Students’ socioeconomic background and family support

Research show that the active engagement of parents in the school and their support for the school’s work can make a difference to their children’s attitudes towards learning and, as a result, their achievement (Hattie, 2008 ). In recent years, digital technologies have been used for more effective communication between school and family (Escueta et al., 2017 ). The European Commission ( 2020 ) presented data from a Eurostat survey regarding the use of computers by students during the pandemic. The data showed that younger pupils needed additional support and guidance from parents and the challenges were greater for families in which parents had lower levels of education and little to no digital skills.

In this regard, the socio-economic background of the learners and their socio-cultural environment also affect educational achievements (Punie et al., 2006 ). Trucano documented that the use of computers at home positively influenced students’ confidence and resulted in more frequent use at school, compared to students who had no home access (Trucano, 2005 ). In this sense, the socio-economic background affects the access to computers at home (OECD, 2015 ) which in turn influences the experience of ICT, an important factor for school achievement (Punie et al., 2006 ; Underwood, 2009 ). Furthermore, parents from different socio-economic backgrounds may have different abilities and availability to support their children in their learning process (Di Pietro et al., 2020 ).

Schools’ socioeconomic context and emergency situations

The socio-economic context of the school is closely related to a school’s digital transformation. For example, schools in disadvantaged, rural, or deprived areas are likely to lack the digital capacity and infrastructure required to adapt to the use of digital technologies during emergency periods, such as the COVID-19 pandemic (Di Pietro et al., 2020 ). Data collected from school principals confirmed that in several countries, there is a rural/urban divide in connectivity (OECD, 2015 ).

Emergency periods also affect the digitalization of schools. The COVID-19 pandemic led to the closure of schools and forced them to seek appropriate and connective ways to keep working on the curriculum (Di Pietro et al., 2020 ).
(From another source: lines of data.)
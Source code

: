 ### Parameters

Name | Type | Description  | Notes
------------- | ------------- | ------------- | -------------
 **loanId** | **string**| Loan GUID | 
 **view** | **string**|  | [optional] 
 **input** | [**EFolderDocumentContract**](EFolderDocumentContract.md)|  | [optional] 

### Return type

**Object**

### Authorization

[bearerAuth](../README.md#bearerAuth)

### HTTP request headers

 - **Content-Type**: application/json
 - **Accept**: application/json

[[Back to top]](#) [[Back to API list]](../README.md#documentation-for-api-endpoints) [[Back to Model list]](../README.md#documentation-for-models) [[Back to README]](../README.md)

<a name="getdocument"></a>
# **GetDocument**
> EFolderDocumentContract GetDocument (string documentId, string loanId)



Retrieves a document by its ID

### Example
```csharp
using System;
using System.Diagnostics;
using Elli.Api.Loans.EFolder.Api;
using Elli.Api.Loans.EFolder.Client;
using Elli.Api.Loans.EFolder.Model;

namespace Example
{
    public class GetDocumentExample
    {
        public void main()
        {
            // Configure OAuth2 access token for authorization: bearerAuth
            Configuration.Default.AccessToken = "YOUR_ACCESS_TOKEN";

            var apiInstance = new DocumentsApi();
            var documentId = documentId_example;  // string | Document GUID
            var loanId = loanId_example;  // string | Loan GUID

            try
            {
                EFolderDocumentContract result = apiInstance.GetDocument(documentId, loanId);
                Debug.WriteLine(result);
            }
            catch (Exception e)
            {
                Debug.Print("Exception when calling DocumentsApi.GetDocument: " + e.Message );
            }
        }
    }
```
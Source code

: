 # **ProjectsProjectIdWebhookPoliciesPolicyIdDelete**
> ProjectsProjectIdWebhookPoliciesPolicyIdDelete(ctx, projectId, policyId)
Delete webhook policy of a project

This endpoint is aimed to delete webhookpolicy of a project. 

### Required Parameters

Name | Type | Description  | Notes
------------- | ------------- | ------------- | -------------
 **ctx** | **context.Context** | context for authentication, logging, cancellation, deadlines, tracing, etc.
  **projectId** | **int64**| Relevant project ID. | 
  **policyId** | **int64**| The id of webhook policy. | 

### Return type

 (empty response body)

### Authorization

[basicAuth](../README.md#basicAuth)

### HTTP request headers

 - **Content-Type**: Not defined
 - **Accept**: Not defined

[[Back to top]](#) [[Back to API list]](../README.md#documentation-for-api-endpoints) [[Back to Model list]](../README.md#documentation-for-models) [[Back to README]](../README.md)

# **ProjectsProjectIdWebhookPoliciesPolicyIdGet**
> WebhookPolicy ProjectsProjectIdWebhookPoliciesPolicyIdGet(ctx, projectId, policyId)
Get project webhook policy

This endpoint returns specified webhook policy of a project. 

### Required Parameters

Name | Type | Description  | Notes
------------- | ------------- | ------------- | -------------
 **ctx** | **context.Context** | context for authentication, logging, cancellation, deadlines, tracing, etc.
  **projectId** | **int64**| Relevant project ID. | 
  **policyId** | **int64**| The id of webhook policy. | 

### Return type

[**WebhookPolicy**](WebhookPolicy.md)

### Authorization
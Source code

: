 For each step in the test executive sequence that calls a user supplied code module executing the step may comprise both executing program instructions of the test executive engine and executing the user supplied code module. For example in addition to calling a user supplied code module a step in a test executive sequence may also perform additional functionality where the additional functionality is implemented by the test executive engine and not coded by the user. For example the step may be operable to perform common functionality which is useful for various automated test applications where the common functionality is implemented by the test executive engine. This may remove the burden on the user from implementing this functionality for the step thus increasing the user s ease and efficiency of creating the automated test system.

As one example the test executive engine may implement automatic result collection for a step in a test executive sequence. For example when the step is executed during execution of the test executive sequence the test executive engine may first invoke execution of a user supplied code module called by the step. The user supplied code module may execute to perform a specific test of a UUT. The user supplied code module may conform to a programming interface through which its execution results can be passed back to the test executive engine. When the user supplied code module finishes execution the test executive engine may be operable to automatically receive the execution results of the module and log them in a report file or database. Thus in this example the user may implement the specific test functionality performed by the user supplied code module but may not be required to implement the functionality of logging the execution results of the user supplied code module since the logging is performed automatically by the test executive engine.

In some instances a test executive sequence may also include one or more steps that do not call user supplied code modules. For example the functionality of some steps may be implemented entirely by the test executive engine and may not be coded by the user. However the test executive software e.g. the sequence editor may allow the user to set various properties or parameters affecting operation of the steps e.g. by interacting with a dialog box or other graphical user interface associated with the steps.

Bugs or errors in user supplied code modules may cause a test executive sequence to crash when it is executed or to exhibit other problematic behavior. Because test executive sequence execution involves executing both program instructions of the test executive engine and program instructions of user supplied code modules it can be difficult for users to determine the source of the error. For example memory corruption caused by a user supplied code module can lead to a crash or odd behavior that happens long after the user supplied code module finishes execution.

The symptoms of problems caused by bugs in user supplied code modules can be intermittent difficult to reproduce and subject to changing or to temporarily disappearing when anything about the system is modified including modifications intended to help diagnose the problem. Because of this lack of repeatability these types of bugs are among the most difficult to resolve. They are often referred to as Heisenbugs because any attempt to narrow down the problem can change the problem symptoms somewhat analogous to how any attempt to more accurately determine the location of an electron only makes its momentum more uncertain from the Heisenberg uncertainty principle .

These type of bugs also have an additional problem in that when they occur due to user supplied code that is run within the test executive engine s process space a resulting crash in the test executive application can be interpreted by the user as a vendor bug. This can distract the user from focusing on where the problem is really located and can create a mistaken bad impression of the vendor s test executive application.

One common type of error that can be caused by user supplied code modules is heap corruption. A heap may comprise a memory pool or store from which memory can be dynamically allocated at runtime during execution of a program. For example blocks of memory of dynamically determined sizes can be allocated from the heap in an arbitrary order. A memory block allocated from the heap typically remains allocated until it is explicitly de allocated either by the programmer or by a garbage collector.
The sudden large-scale shift to distance and online teaching and learning also presented challenges around quality and equity in education, such as the risk of increased inequalities in learning, digital, and social, as well as teachers facing difficulties coping with this demanding situation (European Commission, 2020 ).

Looking at the findings of the above studies, we can conclude that the impact of digital technologies on education is influenced by various actors and touches many aspects of the school ecosystem. Figure  1 summarizes the factors affecting the digital technologies’ impact on school stakeholders based on the findings from the literature review.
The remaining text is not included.